Caddied by his father, Davis Brooks broke a personal record and qualified for the 2013 U.S. Kids Golf World Championship in the same day.
BY MATT MENCARINI | SPORTS EDITOR
Davis Brooks started playing golf when he was 4 years old. It was a family thing.
And now, after only four years on the fairway, he has won his age division at the U.S. Kids Golf Jacksonville Spring Local tournament Sunday, April 7, breaking 40 for the first time to shoot a 39 in nine holes, at The Golf Club at Fleming Island.
He won the division by two strokes. The third-place finisher shot a 48.
The win, his fifth on the U.S. Kids circuit in the past six months, qualified him for the 2013 U.S. Kids Golf World Championship, in August, at Pinehurst Resort in Pinehurst, N.C., where he’ll compete against approximately 50 other golfers from around the world, in the 9-year-old division.
Caddied by his father, Steve Brooks, Davis had a tee time in the middle of the field April 7, so he had to wait a while before knowing just what his score meant.

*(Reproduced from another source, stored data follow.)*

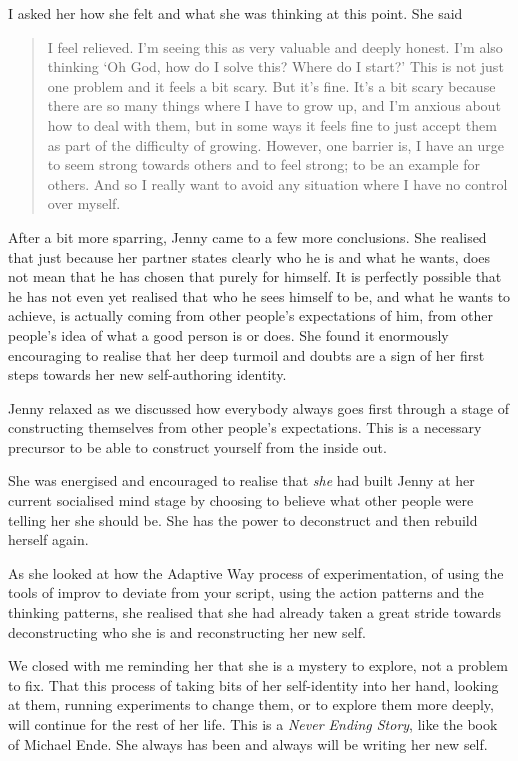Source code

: \begin{longstoryblock}
I asked her how she felt and what she was thinking at this point. She said \begin{quote} 
I feel relieved. I'm seeing this as very valuable and deeply honest. I'm also thinking ‘Oh God, how do I solve this? Where do I start?’ This is not just one problem and it feels a bit scary. But it's fine. It's a bit scary because there are so many things where I have to grow up, and I'm anxious about how to deal with them, but in some ways it feels fine to just accept them as part of the difficulty of growing. However, one barrier is, I have an urge to seem strong towards others and to feel strong; to be an example for others. And so I really want to avoid any situation where I have no control over myself.
\end{quote} 


After a bit more sparring, Jenny came to a few more conclusions. She realised that just because her partner states clearly who he is and what he wants, does not mean that he has chosen that purely for himself. It is perfectly possible that he has not even yet realised that who he sees himself to be, and what he wants to achieve, is actually coming from other people's expectations of him, from other people's idea of what a good person is or does. She found it enormously encouraging to realise that her deep turmoil and doubts are a sign of her first steps towards her new self-authoring identity.


Jenny relaxed as we discussed how everybody always goes first through a stage of constructing themselves from other people's expectations. This is a necessary precursor to be able to construct yourself from the inside out.


She was energised and encouraged to realise that \emph{she} had built Jenny at her current socialised mind stage by choosing to believe what other people were telling her she should be. She has the power to deconstruct and then rebuild herself again.


As she looked at how the Adaptive Way process of experimentation, of using the tools of improv to deviate from your script, using the action patterns and the thinking patterns, she realised that she had already taken a great stride towards deconstructing who she is and reconstructing her new self. 


We closed with me reminding her that she is a mystery to explore, not a problem to fix. That this process of taking bits of her self-identity into her hand, looking at them, running experiments to change them, or to explore them more deeply, will continue for the rest of her life. This is a \emph{Never Ending Story}, like the book of Michael Ende\cite{ende-never}. She always has been and always will be writing her new self.



\end{longstoryblock}
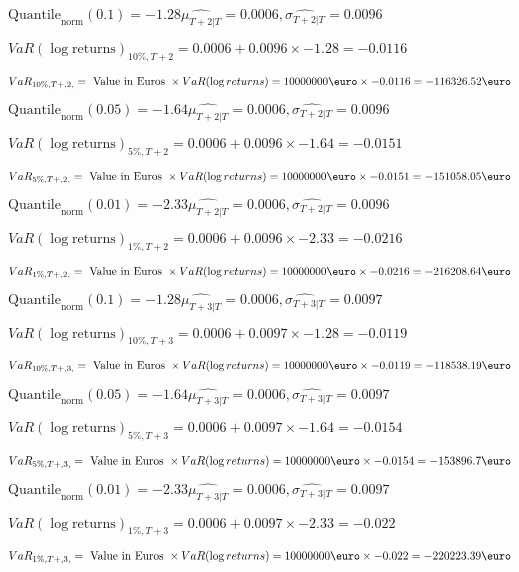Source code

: $\text{Quantile}_\text{norm}(0.1) = -1.28$$\hat{\mu_{T+2|T}} = 0.0006, \hat{\sigma_{T+2|T}} = 0.0096$

$VaR(\log \text{returns})_{10\%, T + 2} = 0.0006 + 0.0096\times-1.28 = -0.0116$

$VaR_{10\%, T + ,2,} = \text{ Value in Euros } \times VaR(\log returns) = 10 000 000 \text{\euro} \times-0.0116 = -116326.52 \text{\euro}$


$\text{Quantile}_\text{norm}(0.05) = -1.64$$\hat{\mu_{T+2|T}} = 0.0006, \hat{\sigma_{T+2|T}} = 0.0096$

$VaR(\log \text{returns})_{5\%, T + 2} = 0.0006 + 0.0096\times-1.64 = -0.0151$

$VaR_{5\%, T + ,2,} = \text{ Value in Euros } \times VaR(\log returns) = 10 000 000 \text{\euro} \times-0.0151 = -151058.05 \text{\euro}$


$\text{Quantile}_\text{norm}(0.01) = -2.33$$\hat{\mu_{T+2|T}} = 0.0006, \hat{\sigma_{T+2|T}} = 0.0096$

$VaR(\log \text{returns})_{1\%, T + 2} = 0.0006 + 0.0096\times-2.33 = -0.0216$

$VaR_{1\%, T + ,2,} = \text{ Value in Euros } \times VaR(\log returns) = 10 000 000 \text{\euro} \times-0.0216 = -216208.64 \text{\euro}$


$\text{Quantile}_\text{norm}(0.1) = -1.28$$\hat{\mu_{T+3|T}} = 0.0006, \hat{\sigma_{T+3|T}} = 0.0097$

$VaR(\log \text{returns})_{10\%, T + 3} = 0.0006 + 0.0097\times-1.28 = -0.0119$

$VaR_{10\%, T + ,3,} = \text{ Value in Euros } \times VaR(\log returns) = 10 000 000 \text{\euro} \times-0.0119 = -118538.19 \text{\euro}$


$\text{Quantile}_\text{norm}(0.05) = -1.64$$\hat{\mu_{T+3|T}} = 0.0006, \hat{\sigma_{T+3|T}} = 0.0097$

$VaR(\log \text{returns})_{5\%, T + 3} = 0.0006 + 0.0097\times-1.64 = -0.0154$

$VaR_{5\%, T + ,3,} = \text{ Value in Euros } \times VaR(\log returns) = 10 000 000 \text{\euro} \times-0.0154 = -153896.7 \text{\euro}$


$\text{Quantile}_\text{norm}(0.01) = -2.33$$\hat{\mu_{T+3|T}} = 0.0006, \hat{\sigma_{T+3|T}} = 0.0097$

$VaR(\log \text{returns})_{1\%, T + 3} = 0.0006 + 0.0097\times-2.33 = -0.022$

$VaR_{1\%, T + ,3,} = \text{ Value in Euros } \times VaR(\log returns) = 10 000 000 \text{\euro} \times-0.022 = -220223.39 \text{\euro}$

“I didn’t even look at the score,” Davis said. “So on the last hole, my dad told me I broke 40, and I was like, ‘Yippee!’ And he said I might win.”
This was the first time Davis had ever played this course.

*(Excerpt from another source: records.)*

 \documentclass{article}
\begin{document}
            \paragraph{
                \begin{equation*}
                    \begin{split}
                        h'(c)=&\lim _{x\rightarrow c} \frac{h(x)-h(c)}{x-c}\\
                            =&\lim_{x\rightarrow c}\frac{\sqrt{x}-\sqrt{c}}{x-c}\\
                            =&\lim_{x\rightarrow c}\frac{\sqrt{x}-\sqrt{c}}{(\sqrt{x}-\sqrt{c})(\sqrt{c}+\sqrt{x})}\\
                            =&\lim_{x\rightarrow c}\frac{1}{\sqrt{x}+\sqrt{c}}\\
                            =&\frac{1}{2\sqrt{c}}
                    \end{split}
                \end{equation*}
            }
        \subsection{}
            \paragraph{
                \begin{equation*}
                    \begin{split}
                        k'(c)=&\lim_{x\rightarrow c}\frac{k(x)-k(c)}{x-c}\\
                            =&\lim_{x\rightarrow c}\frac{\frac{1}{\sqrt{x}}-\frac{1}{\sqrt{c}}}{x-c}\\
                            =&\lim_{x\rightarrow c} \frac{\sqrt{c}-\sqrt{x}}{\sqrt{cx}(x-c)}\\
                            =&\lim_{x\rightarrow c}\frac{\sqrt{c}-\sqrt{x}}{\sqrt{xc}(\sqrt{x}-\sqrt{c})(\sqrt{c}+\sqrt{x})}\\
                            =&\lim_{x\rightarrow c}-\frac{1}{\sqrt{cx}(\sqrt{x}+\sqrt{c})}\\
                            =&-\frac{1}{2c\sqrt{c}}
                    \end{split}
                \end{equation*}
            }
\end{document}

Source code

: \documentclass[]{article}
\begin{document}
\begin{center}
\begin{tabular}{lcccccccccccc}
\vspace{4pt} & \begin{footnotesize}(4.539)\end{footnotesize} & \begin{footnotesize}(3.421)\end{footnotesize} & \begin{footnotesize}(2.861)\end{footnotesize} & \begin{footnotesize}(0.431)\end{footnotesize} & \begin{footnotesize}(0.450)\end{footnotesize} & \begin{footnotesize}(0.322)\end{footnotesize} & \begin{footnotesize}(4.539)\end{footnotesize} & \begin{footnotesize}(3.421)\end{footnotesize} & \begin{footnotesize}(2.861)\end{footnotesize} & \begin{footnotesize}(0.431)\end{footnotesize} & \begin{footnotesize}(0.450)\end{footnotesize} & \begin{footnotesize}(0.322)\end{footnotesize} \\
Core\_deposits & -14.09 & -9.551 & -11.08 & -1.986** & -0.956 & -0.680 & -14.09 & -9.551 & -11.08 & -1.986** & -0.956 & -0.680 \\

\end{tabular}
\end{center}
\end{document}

“It’s crazy good to par the last hole,” Steve Brooks said. “He two-putted from like 20 feet on the last hole to make par. And I knew what was at stake.”
Despite his success, Davis says he still gets nervous during big tournaments. It’s the unfamiliarity — not knowing the other golfers or the course — that does it, he says.
And although he’s been handling a club for four years, he’s only been playing golf competitively for a few months. But his swing is easy and smooth, and his father said he can drive the ball about 170 yards and has a mean short game.
Toward the end of last year, Brooks made his first birdie, on a par 5 at Tomoka Oaks Golf and Country Club. And in August, he’ll take on the best in his age group from all around the world.
It’ll be another new course, and another new challenge. But he won't face it alone.
“Me and my dad are a team,” he said. “He gives me the club and I just hit it.”